К.А. По поводу необходимости существования в качестве предпосылки «всеобщей» революции единого государства с его институтами, можно привести, как исключение из правила, пример Китая. Та революция, о которой писал в своей статье 1939 года «Китайская революция и Коммунистическая партия Китая» Мао-цзедун, была растянутой во времени, началась в условиях фактического распада государства, продолжалась в годы частичной оккупации страны японцами и после капитуляции Японии во второй мировой войне закончилась гражданской войной не между центральной властью и ее противником, а между КПК и Гоминьданом за еще незанятую позицию государственной власти.

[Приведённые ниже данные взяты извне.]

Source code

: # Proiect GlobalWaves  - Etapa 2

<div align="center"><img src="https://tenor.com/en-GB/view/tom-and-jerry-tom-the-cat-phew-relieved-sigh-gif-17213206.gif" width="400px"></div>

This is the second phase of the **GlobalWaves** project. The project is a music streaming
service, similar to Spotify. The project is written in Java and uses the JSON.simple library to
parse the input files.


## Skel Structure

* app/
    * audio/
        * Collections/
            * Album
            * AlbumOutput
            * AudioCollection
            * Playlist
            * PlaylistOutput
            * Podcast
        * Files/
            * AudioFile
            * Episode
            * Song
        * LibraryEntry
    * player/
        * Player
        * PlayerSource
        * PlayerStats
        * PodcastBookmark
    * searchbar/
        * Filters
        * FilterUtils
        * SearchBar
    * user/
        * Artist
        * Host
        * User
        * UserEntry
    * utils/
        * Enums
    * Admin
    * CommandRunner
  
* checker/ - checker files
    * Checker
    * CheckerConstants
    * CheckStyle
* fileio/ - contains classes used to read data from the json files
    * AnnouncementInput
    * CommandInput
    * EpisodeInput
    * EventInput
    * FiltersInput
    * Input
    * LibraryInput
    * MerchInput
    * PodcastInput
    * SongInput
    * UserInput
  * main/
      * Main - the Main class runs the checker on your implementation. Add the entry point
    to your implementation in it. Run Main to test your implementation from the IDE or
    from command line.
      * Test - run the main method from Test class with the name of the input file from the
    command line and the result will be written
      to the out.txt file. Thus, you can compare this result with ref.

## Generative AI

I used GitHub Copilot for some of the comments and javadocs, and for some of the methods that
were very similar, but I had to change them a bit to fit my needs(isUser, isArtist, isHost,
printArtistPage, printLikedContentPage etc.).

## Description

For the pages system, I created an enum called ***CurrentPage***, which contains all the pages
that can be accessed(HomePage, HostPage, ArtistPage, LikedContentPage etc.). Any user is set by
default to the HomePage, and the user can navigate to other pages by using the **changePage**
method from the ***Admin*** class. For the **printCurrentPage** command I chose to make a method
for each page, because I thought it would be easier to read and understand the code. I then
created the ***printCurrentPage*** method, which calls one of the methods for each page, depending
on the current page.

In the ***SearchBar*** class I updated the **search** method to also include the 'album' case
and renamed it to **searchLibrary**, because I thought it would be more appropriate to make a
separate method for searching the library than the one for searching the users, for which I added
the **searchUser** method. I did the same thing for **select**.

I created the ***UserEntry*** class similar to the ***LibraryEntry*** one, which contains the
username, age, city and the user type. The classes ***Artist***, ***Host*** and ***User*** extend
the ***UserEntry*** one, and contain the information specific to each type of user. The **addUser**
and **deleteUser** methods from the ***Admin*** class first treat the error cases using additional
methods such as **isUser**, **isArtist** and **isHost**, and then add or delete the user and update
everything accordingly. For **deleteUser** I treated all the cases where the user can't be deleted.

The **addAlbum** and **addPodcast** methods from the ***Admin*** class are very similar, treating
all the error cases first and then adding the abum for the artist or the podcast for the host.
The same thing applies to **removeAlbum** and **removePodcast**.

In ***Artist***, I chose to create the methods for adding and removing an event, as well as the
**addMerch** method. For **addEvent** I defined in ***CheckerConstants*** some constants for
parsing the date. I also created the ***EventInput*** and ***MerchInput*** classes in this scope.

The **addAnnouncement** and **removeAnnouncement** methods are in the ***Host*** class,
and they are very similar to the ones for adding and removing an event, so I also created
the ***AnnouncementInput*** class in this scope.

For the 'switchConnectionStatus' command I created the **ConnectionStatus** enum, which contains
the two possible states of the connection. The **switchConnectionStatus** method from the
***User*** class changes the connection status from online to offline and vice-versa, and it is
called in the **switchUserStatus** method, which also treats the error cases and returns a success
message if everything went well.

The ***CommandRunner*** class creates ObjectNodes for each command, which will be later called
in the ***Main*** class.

Кроме того вряд ли можно считать предпосылкой, например, «всеобщих» греческой или болгарской национально-освободительных революций существование единого государства в виде Османской империи, поскольку эти революции с одной стороны были всеобщими для большого региона, для страны, с другой – охватывали только очень малую часть государства.    

 

Historically speaking, these European state forms originated in feudal monarchies. These proto-national institutionalizations of the secular sword, like the parallel organization of the spiritual sword into a clergy-laity ecclesiology, were strictly hierarchical bodies; in fact, the two hierarchies meshed in the system of the three orders or estates: those who pray, those who fight, those who work.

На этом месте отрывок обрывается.